Wednesday, September 23, 2009

Opera Wednesday

By Paul Drew

Those of you with an operatic bent have probably heard about the tumultuous debut of the Met's new production of Tosca on Monday night. I've been talking with Mitchell about this - well, different - production, and I believe he's got something in the works in the next few days.

But in the meantime, let's revisit a piece I did - can it be, over three years ago? It's a look at a real production of Tosca, and (with all due respect to Karita Mattila) a real diva in the role: Maria Callas, at her 1964 Covent Garden performance with the incomparable Tito Gobbi as the villanous Scarpia.

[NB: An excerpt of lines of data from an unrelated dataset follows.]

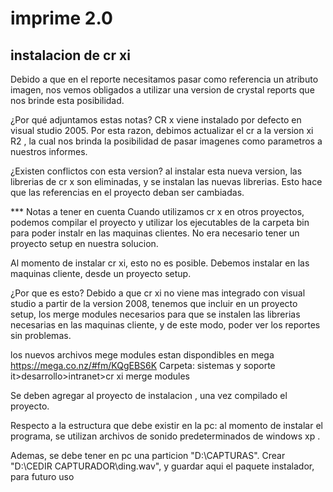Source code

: # imprime 2.0

## instalacion de cr xi

Debido a que en el reporte necesitamos pasar como referencia un atributo imagen, nos vemos obligados a utilizar una version de crystal reports que nos brinde esta posibilidad.

¿Por qué adjuntamos estas notas?
CR x viene instalado por defecto en visual studio 2005. Por esta razon, debimos actualizar el cr a la version xi R2 , la cual nos brinda la posibilidad de pasar imagenes como parametros a nuestros informes. 

¿Existen conflictos con esta version?
al instalar esta nueva version, las librerias de cr x son eliminadas, y se instalan las nuevas librerias. 
Esto hace que las referencias en el proyecto deban ser cambiadas. 

*** Notas a tener en cuenta
Cuando utilizamos cr x en otros proyectos, podemos compilar el proyecto y utilizar los ejecutables de la carpeta bin para poder instalr en las maquinas clientes. No era necesario tener un proyecto setup en nuestra solucion.

Al momento de instalar cr xi, esto no es posible. 
Debemos instalar en las maquinas cliente, desde un proyecto setup. 

¿Por que es esto?
Debido a que cr xi no viene mas integrado con visual studio a partir de la version 2008, tenemos que incluir en un proyecto setup, los merge modules necesarios para que se instalen las librerias necesarias en las maquinas cliente, y de este modo, poder ver los reportes sin problemas. 

los nuevos archivos mege modules estan dispondibles en mega
https://mega.co.nz/#fm/KQgEBS6K
Carpeta: sistemas y soporte it>desarrollo>intranet>cr xi merge modules

 Se deben agregar al proyecto de instalacion , una vez compilado el proyecto.


Respecto a la estructura que debe existir en la pc: 
al momento de instalar el programa, se utilizan archivos de sonido predeterminados de windows xp . 

Ademas, se debe tener en pc una particion "D:\CAPTURAS\".
Crear  "D:\CEDIR CAPTURADOR\ding.wav", y guardar aqui el paquete instalador, para futuro uso












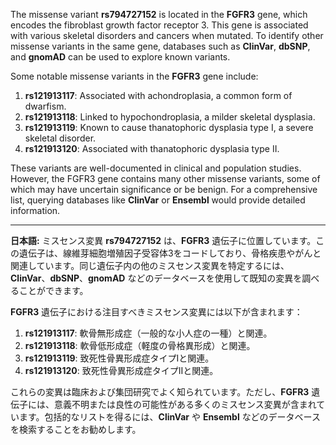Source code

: The missense variant **rs794727152** is located in the **FGFR3** gene, which encodes the fibroblast growth factor receptor 3. This gene is associated with various skeletal disorders and cancers when mutated. To identify other missense variants in the same gene, databases such as **ClinVar**, **dbSNP**, and **gnomAD** can be used to explore known variants.

Some notable missense variants in the **FGFR3** gene include:

1. **rs121913117**: Associated with achondroplasia, a common form of dwarfism.
2. **rs121913118**: Linked to hypochondroplasia, a milder skeletal dysplasia.
3. **rs121913119**: Known to cause thanatophoric dysplasia type I, a severe skeletal disorder.
4. **rs121913120**: Associated with thanatophoric dysplasia type II.

These variants are well-documented in clinical and population studies. However, the FGFR3 gene contains many other missense variants, some of which may have uncertain significance or be benign. For a comprehensive list, querying databases like **ClinVar** or **Ensembl** would provide detailed information.

---

**日本語:**
ミスセンス変異 **rs794727152** は、**FGFR3** 遺伝子に位置しています。この遺伝子は、線維芽細胞増殖因子受容体3をコードしており、骨格疾患やがんと関連しています。同じ遺伝子内の他のミスセンス変異を特定するには、**ClinVar**、**dbSNP**、**gnomAD** などのデータベースを使用して既知の変異を調べることができます。

**FGFR3** 遺伝子における注目すべきミスセンス変異には以下が含まれます：
1. **rs121913117**: 軟骨無形成症（一般的な小人症の一種）と関連。
2. **rs121913118**: 軟骨低形成症（軽度の骨格異形成）と関連。
3. **rs121913119**: 致死性骨異形成症タイプIと関連。
4. **rs121913120**: 致死性骨異形成症タイプIIと関連。

これらの変異は臨床および集団研究でよく知られています。ただし、**FGFR3** 遺伝子には、意義不明または良性の可能性がある多くのミスセンス変異が含まれています。包括的なリストを得るには、**ClinVar** や **Ensembl** などのデータベースを検索することをお勧めします。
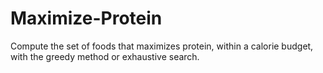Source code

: # Maximize-Protein

Compute the set of foods that maximizes protein, within a calorie budget, with the greedy method or exhaustive search.
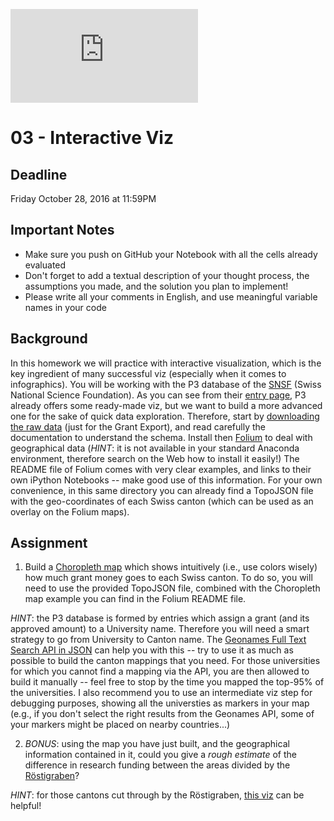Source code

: ![alt tag](https://raw.githubusercontent.com/fkrapp/literate-pancake/blob/master/03%20-%20Interactive%20Viz/chmap.html)


# 03 - Interactive Viz

## Deadline
Friday October 28, 2016 at 11:59PM

## Important Notes
* Make sure you push on GitHub your Notebook with all the cells already evaluated
* Don't forget to add a textual description of your thought process, the assumptions you made, and the solution
you plan to implement!
* Please write all your comments in English, and use meaningful variable names in your code

## Background
In this homework we will practice with interactive visualization, which is the key ingredient of many successful viz (especially when it comes to infographics).
You will be working with the P3 database of the [SNSF](http://www.snf.ch/en/Pages/default.aspx) (Swiss National Science Foundation).
As you can see from their [entry page](http://p3.snf.ch/), P3 already offers some ready-made viz, but we want to build a more advanced one for the sake
of quick data exploration. Therefore, start by [downloading the raw data](http://p3.snf.ch/Pages/DataAndDocumentation.aspx) (just for the Grant Export), and read carefully
the documentation to understand the schema. Install then [Folium](https://github.com/python-visualization/folium) to deal with geographical data (*HINT*: it is not
available in your standard Anaconda environment, therefore search on the Web how to install it easily!) The README file of Folium comes with very clear examples, and links 
to their own iPython Notebooks -- make good use of this information. For your own convenience, in this same directory you can already find a TopoJSON file with the 
geo-coordinates of each Swiss canton (which can be used as an overlay on the Folium maps).


## Assignment
1. Build a [Choropleth map](https://en.wikipedia.org/wiki/Choropleth_map) which shows intuitively (i.e., use colors wisely) how much grant money goes to each Swiss canton.
To do so, you will need to use the provided TopoJSON file, combined with the Choropleth map example you can find in the Folium README file.

*HINT*: the P3 database is formed by entries which assign a grant (and its approved amount) to a University name. Therefore you will need a smart strategy to go from University
to Canton name. The [Geonames Full Text Search API in JSON](http://www.geonames.org/export/web-services.html) can help you with this -- try to use it as much as possible
to build the canton mappings that you need. For those universities for which you cannot find a mapping via the API, you are then allowed to build it manually -- feel free to stop 
by the time you mapped the top-95% of the universities. I also recommend you to use an intermediate viz step for debugging purposes, showing all the universties as markers in your map (e.g., if you don't select the right results from the Geonames API, some of your markers might be placed on nearby countries...)

2. *BONUS*: using the map you have just built, and the geographical information contained in it, could you give a *rough estimate* of the difference in research funding
between the areas divided by the [Röstigraben](https://en.wikipedia.org/wiki/R%C3%B6stigraben)?

*HINT*: for those cantons cut through by the Röstigraben, [this viz](http://p3.snf.ch/Default.aspx?id=allcharts) can be helpful!
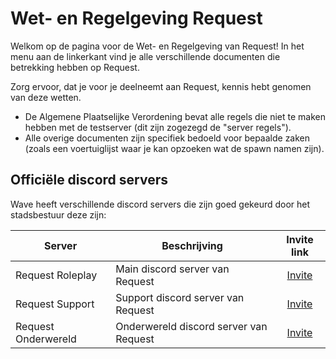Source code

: # Wet- en Regelgeving Request

Welkom op de pagina voor de Wet- en Regelgeving van Request!
In het menu aan de linkerkant vind je alle verschillende documenten die betrekking hebben op Request.

Zorg ervoor, dat je voor je deelneemt aan Request, kennis hebt genomen van deze wetten.

- De Algemene Plaatselijke Verordening bevat alle regels die niet te maken hebben met de testserver (dit zijn zogezegd de "server regels").
- Alle overige documenten zijn specifiek bedoeld voor bepaalde zaken (zoals een voertuiglijst waar je kan opzoeken wat de spawn namen zijn).

## Officiële discord servers

Wave heeft verschillende discord servers die zijn goed gekeurd door het stadsbestuur deze zijn:

| Server | Beschrijving | Invite link |
|---|---|:---:|
|Request Roleplay| Main discord server van Request | [Invite](https://discord.gg/requestrp) |
|Request Support| Support discord server van Request | [Invite](-) |
|Request Onderwereld| Onderwereld discord server van Request | [Invite](-) |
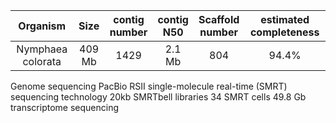 | Organism | Size | contig<br>number | contig<br>N50 | Scaffold<br>number | estimated completeness | 
| :------------: | :------------: |  :------------: | :------------: | :------------: | :------------: | 
|Nymphaea colorata|409 Mb| 1429 | 2.1 Mb| 804 | 94.4%

Genome sequencing
PacBio RSII single-molecule real-time (SMRT) sequencing technology
20kb SMRTbell libraries
34 SMRT cells
49.8 Gb 
transcriptome sequencing 

<!--stackedit_data:
eyJoaXN0b3J5IjpbNjc5MDYwNzgyLDEwMzg5Nzc3NzEsMjAzND
MwMDE5NCwtNzI2MjgxMTAxLDYzMzUxNTIxMCwxMzU2MTg0MjUx
LC0xNTM0MjcyMTgxLDE0OTUxMDU0MjAsLTIwMzc1Mjc0MiwtMT
UwNDMzNDExMywtNjQ2NDg1NDMxLDQ5NzgxODgxMF19
-->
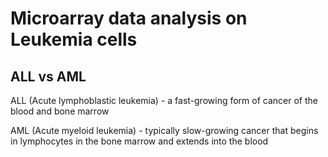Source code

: 
# Microarray data analysis on Leukemia cells

## ALL vs AML
ALL (Acute lymphoblastic leukemia) - a fast-growing form of cancer of the blood and bone marrow

AML (Acute myeloid leukemia) - typically slow-growing cancer that begins in lymphocytes in the bone marrow and extends into the blood



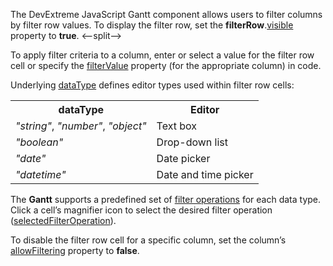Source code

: The DevExtreme JavaScript Gantt component allows users to filter columns by filter row values. To display the filter row, set the **filterRow**.[visible](/Documentation/ApiReference/UI_Components/dxGantt/Configuration/filterRow/#visible) property to **true**.
<--split-->

To apply filter criteria to a column, enter or select a value for the filter row cell or specify the [filterValue](/Documentation/ApiReference/UI_Components/dxGantt/Configuration/columns/#filterValue) property (for the appropriate column) in code.

Underlying [dataType](/Documentation/ApiReference/UI_Components/dxGantt/Configuration/columns/#dataType) defines editor types used within filter row cells:

<table class="dx-table">
    <tr>
        <th>dataType</th>
        <th>Editor</th>
    </tr>
    <tr>
        <td><i>"string"</i>, <i>"number"</i>, <i>"object"</i></td>
        <td>Text box</td>
    </tr>
    <tr>
        <td><i>"boolean"</i></td>
        <td>Drop-down list</td>
    </tr> 
    <tr>
        <td><i>"date"</i></td>
        <td>Date picker</td>
    </tr> 
    <tr>
        <td><i>"datetime"</i></td>
        <td>Date and time picker</td>
    </tr> 
</table>

The **Gantt** supports a predefined set of [filter operations](/Documentation/ApiReference/UI_Components/dxGantt/Configuration/columns/#filterOperations) for each data type. Click a cell’s magnifier icon to select the desired filter operation ([selectedFilterOperation](/Documentation/ApiReference/UI_Components/dxGantt/Configuration/columns/#selectedFilterOperation)).

To disable the filter row cell for a specific column, set the column’s [allowFiltering](/Documentation/ApiReference/UI_Components/dxGantt/Configuration/columns/#allowFiltering) property to **false**.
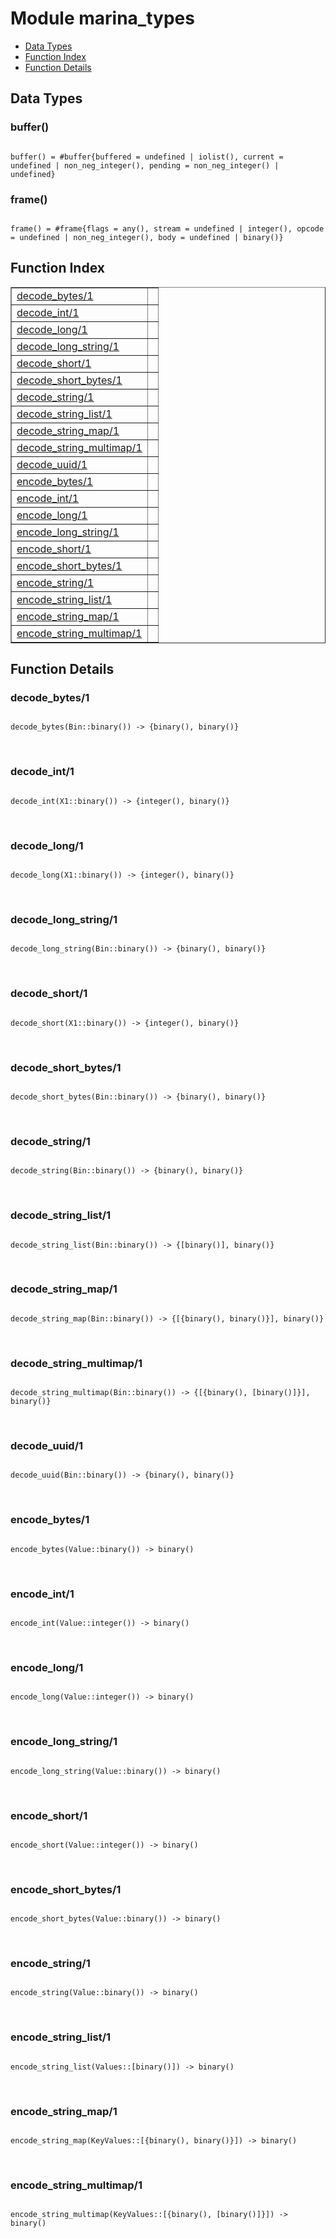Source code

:

# Module marina_types #
* [Data Types](#types)
* [Function Index](#index)
* [Function Details](#functions)



<a name="types"></a>

## Data Types ##




### <a name="type-buffer">buffer()</a> ###



<pre><code>
buffer() = #buffer{buffered = undefined | iolist(), current = undefined | non_neg_integer(), pending = non_neg_integer() | undefined}
</code></pre>





### <a name="type-frame">frame()</a> ###



<pre><code>
frame() = #frame{flags = any(), stream = undefined | integer(), opcode = undefined | non_neg_integer(), body = undefined | binary()}
</code></pre>


<a name="index"></a>

## Function Index ##


<table width="100%" border="1" cellspacing="0" cellpadding="2" summary="function index"><tr><td valign="top"><a href="#decode_bytes-1">decode_bytes/1</a></td><td></td></tr><tr><td valign="top"><a href="#decode_int-1">decode_int/1</a></td><td></td></tr><tr><td valign="top"><a href="#decode_long-1">decode_long/1</a></td><td></td></tr><tr><td valign="top"><a href="#decode_long_string-1">decode_long_string/1</a></td><td></td></tr><tr><td valign="top"><a href="#decode_short-1">decode_short/1</a></td><td></td></tr><tr><td valign="top"><a href="#decode_short_bytes-1">decode_short_bytes/1</a></td><td></td></tr><tr><td valign="top"><a href="#decode_string-1">decode_string/1</a></td><td></td></tr><tr><td valign="top"><a href="#decode_string_list-1">decode_string_list/1</a></td><td></td></tr><tr><td valign="top"><a href="#decode_string_map-1">decode_string_map/1</a></td><td></td></tr><tr><td valign="top"><a href="#decode_string_multimap-1">decode_string_multimap/1</a></td><td></td></tr><tr><td valign="top"><a href="#decode_uuid-1">decode_uuid/1</a></td><td></td></tr><tr><td valign="top"><a href="#encode_bytes-1">encode_bytes/1</a></td><td></td></tr><tr><td valign="top"><a href="#encode_int-1">encode_int/1</a></td><td></td></tr><tr><td valign="top"><a href="#encode_long-1">encode_long/1</a></td><td></td></tr><tr><td valign="top"><a href="#encode_long_string-1">encode_long_string/1</a></td><td></td></tr><tr><td valign="top"><a href="#encode_short-1">encode_short/1</a></td><td></td></tr><tr><td valign="top"><a href="#encode_short_bytes-1">encode_short_bytes/1</a></td><td></td></tr><tr><td valign="top"><a href="#encode_string-1">encode_string/1</a></td><td></td></tr><tr><td valign="top"><a href="#encode_string_list-1">encode_string_list/1</a></td><td></td></tr><tr><td valign="top"><a href="#encode_string_map-1">encode_string_map/1</a></td><td></td></tr><tr><td valign="top"><a href="#encode_string_multimap-1">encode_string_multimap/1</a></td><td></td></tr></table>


<a name="functions"></a>

## Function Details ##

<a name="decode_bytes-1"></a>

### decode_bytes/1 ###


<pre><code>
decode_bytes(Bin::binary()) -&gt; {binary(), binary()}
</code></pre>
<br />


<a name="decode_int-1"></a>

### decode_int/1 ###


<pre><code>
decode_int(X1::binary()) -&gt; {integer(), binary()}
</code></pre>
<br />


<a name="decode_long-1"></a>

### decode_long/1 ###


<pre><code>
decode_long(X1::binary()) -&gt; {integer(), binary()}
</code></pre>
<br />


<a name="decode_long_string-1"></a>

### decode_long_string/1 ###


<pre><code>
decode_long_string(Bin::binary()) -&gt; {binary(), binary()}
</code></pre>
<br />


<a name="decode_short-1"></a>

### decode_short/1 ###


<pre><code>
decode_short(X1::binary()) -&gt; {integer(), binary()}
</code></pre>
<br />


<a name="decode_short_bytes-1"></a>

### decode_short_bytes/1 ###


<pre><code>
decode_short_bytes(Bin::binary()) -&gt; {binary(), binary()}
</code></pre>
<br />


<a name="decode_string-1"></a>

### decode_string/1 ###


<pre><code>
decode_string(Bin::binary()) -&gt; {binary(), binary()}
</code></pre>
<br />


<a name="decode_string_list-1"></a>

### decode_string_list/1 ###


<pre><code>
decode_string_list(Bin::binary()) -&gt; {[binary()], binary()}
</code></pre>
<br />


<a name="decode_string_map-1"></a>

### decode_string_map/1 ###


<pre><code>
decode_string_map(Bin::binary()) -&gt; {[{binary(), binary()}], binary()}
</code></pre>
<br />


<a name="decode_string_multimap-1"></a>

### decode_string_multimap/1 ###


<pre><code>
decode_string_multimap(Bin::binary()) -&gt; {[{binary(), [binary()]}], binary()}
</code></pre>
<br />


<a name="decode_uuid-1"></a>

### decode_uuid/1 ###


<pre><code>
decode_uuid(Bin::binary()) -&gt; {binary(), binary()}
</code></pre>
<br />


<a name="encode_bytes-1"></a>

### encode_bytes/1 ###


<pre><code>
encode_bytes(Value::binary()) -&gt; binary()
</code></pre>
<br />


<a name="encode_int-1"></a>

### encode_int/1 ###


<pre><code>
encode_int(Value::integer()) -&gt; binary()
</code></pre>
<br />


<a name="encode_long-1"></a>

### encode_long/1 ###


<pre><code>
encode_long(Value::integer()) -&gt; binary()
</code></pre>
<br />


<a name="encode_long_string-1"></a>

### encode_long_string/1 ###


<pre><code>
encode_long_string(Value::binary()) -&gt; binary()
</code></pre>
<br />


<a name="encode_short-1"></a>

### encode_short/1 ###


<pre><code>
encode_short(Value::integer()) -&gt; binary()
</code></pre>
<br />


<a name="encode_short_bytes-1"></a>

### encode_short_bytes/1 ###


<pre><code>
encode_short_bytes(Value::binary()) -&gt; binary()
</code></pre>
<br />


<a name="encode_string-1"></a>

### encode_string/1 ###


<pre><code>
encode_string(Value::binary()) -&gt; binary()
</code></pre>
<br />


<a name="encode_string_list-1"></a>

### encode_string_list/1 ###


<pre><code>
encode_string_list(Values::[binary()]) -&gt; binary()
</code></pre>
<br />


<a name="encode_string_map-1"></a>

### encode_string_map/1 ###


<pre><code>
encode_string_map(KeyValues::[{binary(), binary()}]) -&gt; binary()
</code></pre>
<br />


<a name="encode_string_multimap-1"></a>

### encode_string_multimap/1 ###


<pre><code>
encode_string_multimap(KeyValues::[{binary(), [binary()]}]) -&gt; binary()
</code></pre>
<br />



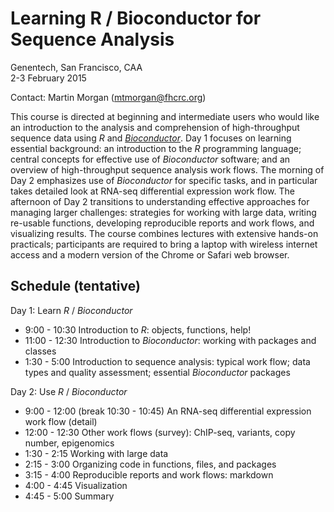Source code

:Learning R / Bioconductor for Sequence Analysis
===============================================

Genentech, San Francisco, CAA<br />
2-3 February 2015

Contact: Martin Morgan ([mtmorgan@fhcrc.org](mailto:mtmorgan@fhcrc.org))

This course is directed at beginning and intermediate users who would
like an introduction to the analysis and comprehension of
high-throughput sequence data using _R_ and
_[Bioconductor](http://bioconductor.org)_. Day 1 focuses on learning
essential background: an introduction to the _R_ programming language;
central concepts for effective use of _Bioconductor_ software; and an
overview of high-throughput sequence analysis work flows. The morning
of Day 2 emphasizes use of _Bioconductor_ for specific tasks, and in
particular takes detailed look at RNA-seq differential expression work
flow.  The afternoon of Day 2 transitions to understanding effective
approaches for managing larger challenges: strategies for working with
large data, writing re-usable functions, developing reproducible
reports and work flows, and visualizing results.  The course combines
lectures with extensive hands-on practicals; participants are required
to bring a laptop with wireless internet access and a modern version
of the Chrome or Safari web browser.

Schedule (tentative)
--------------------

Day 1: Learn _R_ / _Bioconductor_

- 9:00 - 10:30 Introduction to _R_: objects, functions, help!
- 11:00 - 12:30 Introduction to _Bioconductor_: working with packages
  and classes
- 1:30 - 5:00 Introduction to sequence analysis: typical work flow;
  data types and quality assessment; essential _Bioconductor_ packages

Day 2: Use _R_ / _Bioconductor_ 

- 9:00 - 12:00 (break 10:30 - 10:45) An RNA-seq differential
  expression work flow (detail)
- 12:00 - 12:30 Other work flows (survey): ChIP-seq, variants, copy
  number, epigenomics
- 1:30 - 2:15 Working with large data
- 2:15 - 3:00 Organizing code in functions, files, and packages
- 3:15 - 4:00 Reproducible reports and work flows: markdown
- 4:00 - 4:45 Visualization
- 4:45 - 5:00 Summary
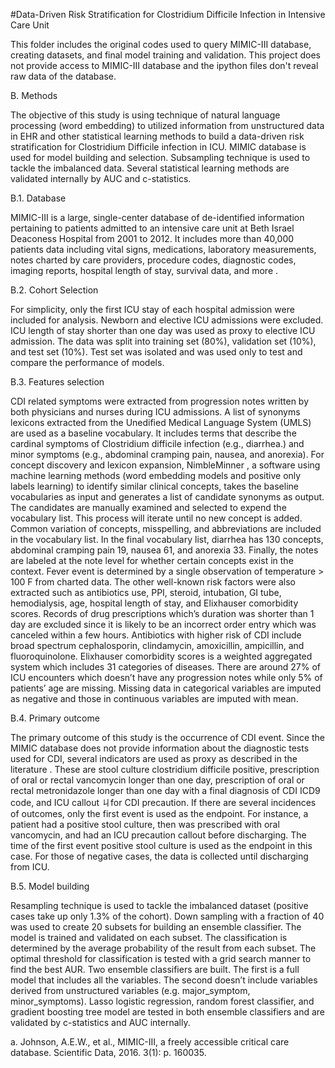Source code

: #Data-Driven Risk Stratification for Clostridium Difficile Infection in Intensive Care Unit

This folder includes the original codes used to query MIMIC-III database, creating datasets, and final model training and validation.
This project does not provide access to MIMIC-III database and the ipython files don't reveal raw data of the database.


B.	Methods

The objective of this study is using technique of natural language processing (word embedding) to utilized information from unstructured data in EHR and other statistical learning methods to build a data-driven risk stratification for Clostridium Difficile infection in ICU. MIMIC database is used for model building and selection. Subsampling technique is used to tackle the imbalanced data. Several statistical learning methods are validated internally by AUC and c-statistics.


B.1.	Database

MIMIC-III is a large, single-center database of de-identified information pertaining to patients admitted to an intensive care unit at Beth Israel Deaconess Hospital from 2001 to 2012. It includes more than 40,000 patients data including vital signs, medications, laboratory measurements, notes charted by care providers, procedure codes, diagnostic codes, imaging reports, hospital length of stay, survival data, and more .


B.2.	Cohort Selection

For simplicity, only the first ICU stay of each hospital admission were included for analysis. Newborn and elective ICU admissions were excluded. ICU length of stay shorter than one day was used as proxy to elective ICU admission. The data was split into training set (80%), validation set (10%), and test set (10%). Test set was isolated and was used only to test and compare the performance of models.

B.3.	Features selection

CDI related symptoms were extracted from progression notes written by both physicians and nurses during ICU admissions. A list of synonyms lexicons extracted from the Unedified Medical Language System (UMLS) are used as a baseline vocabulary. It includes terms that describe the cardinal symptoms of Clostridium difficile infection (e.g., diarrhea.) and minor symptoms (e.g., abdominal cramping pain, nausea, and anorexia). For concept discovery and lexicon expansion, NimbleMinner , a software using machine learning methods (word embedding models and positive only labels learning) to identify similar clinical concepts, takes the baseline vocabularies as input and generates a list of candidate synonyms as output. The candidates are manually examined and selected to expend the vocabulary list. This process will iterate until no new concept is added. Common variation of concepts, misspelling, and abbreviations are included in the vocabulary list. In the final vocabulary list, diarrhea has 130 concepts, abdominal cramping pain 19, nausea 61, and anorexia 33. Finally, the notes are labeled at the note level for whether certain concepts exist in the context. Fever event is determined by a single observation of temperature > 100 F from charted data.
The other well-known risk factors were also extracted such as antibiotics use, PPI, steroid, intubation, GI tube, hemodialysis, age, hospital length of stay, and Elixhauser comorbidity scores. Records of drug prescriptions which’s duration was shorter than 1 day are excluded since it is likely to be an incorrect order entry which was canceled within a few hours. Antibiotics with higher risk of CDI include broad spectrum cephalosporin, clindamycin, amoxicillin, ampicillin, and fluoroquinolone. Elixhauser comorbidity scores is a weighted aggregated system which includes 31 categories of diseases.
There are around 27% of ICU encounters which doesn’t have any progression notes while only 5% of patients’ age are missing. Missing data in categorical variables are imputed as negative and those in continuous variables are imputed with mean.

B.4.	Primary outcome

The primary outcome of this study is the occurrence of CDI event. Since the MIMIC database does not provide information about the diagnostic tests used for CDI, several indicators are used as proxy as described in the literature . These are stool culture clostridium difficile positive, prescription of oral or rectal vancomycin longer than one day, prescription of oral or rectal metronidazole longer than one day with a final diagnosis of CDI ICD9 code, and ICU callout ㄐfor CDI precaution. If there are several incidences of outcomes, only the first event is used as the endpoint. For instance, a patient had a positive stool culture, then was prescribed with oral vancomycin, and had an ICU precaution callout before discharging. The time of the first event positive stool culture is used as the endpoint in this case. For those of negative cases, the data is collected until discharging from ICU.


B.5.	Model building

Resampling technique is used to tackle the imbalanced dataset (positive cases take up only 1.3% of the cohort). Down sampling with a fraction of 40 was used to create 20 subsets for building an ensemble classifier. The model is trained and validated on each subset. The classification is determined by the average probability of the result from each subset. The optimal threshold for classification is tested with a grid search manner to find the best AUR. Two ensemble classifiers are built. The first is a full model that includes all the variables. The second doesn’t include variables derived from unstructured variables (e.g. major_symptom, minor_symptoms). Lasso logistic regression, random forest classifier, and gradient boosting tree model are tested in both ensemble classifiers and are validated by c-statistics and AUC internally.


a. Johnson, A.E.W., et al., MIMIC-III, a freely accessible critical care database. Scientific Data, 2016. 3(1): p. 160035.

It was said that Callas didn't much like the character of Floria Tosca, whom she thought of as a "weak girl." Here, as her lover Cavaradossi is being tortured by Scarpia's henchmen, she sings one of the most famous arias in opera, Vissi d'arte. "Vissi d'arte, vissi d'amore" – “I lived on art, I lived on love." In other words, it's all about poor me - what did I do in life to deserve this? Forget Cavaradossi - what about me?

(This isn't entirely fair, of course - Scarpia's blackmailing Tosca, claiming that he'll release Cavaradossi in return for one night of passion. I'd probably be inclined to wonder what I did to deserve this, myself.) Tosca goes on to kill Scarpia (in a clip I'll put up later on), and after a desperate attempt to save Cavaradossi's life fails, she commits suicide in despair. I trust I haven't ruined the ending for you.

Reading the YouTube comments on this is almost laughable. Everyone has an opinion on Callas (some of them quite insightful, actually), and a venomous attitude toward anyone who disagrees with that opinion (which doesn't really add much insight at all). What a lot of people forget is that opera is theater, not just music, and theater isn't always about the finest technical performance. It's about the experience. As for me, I don't pretend to be an expert, but I know what I like. Callas may be past her singing peak at this point but she can still bring it, and the drama of this scene with her old partner Gobbi - the experience, if you will - is thrilling.

I've heard the arguments about opera being dull, preposterous, difficult to follow, you name it. There's a lot to those arguments. But I'll defy you to feel that way after seeing Callas' anguish in this performance.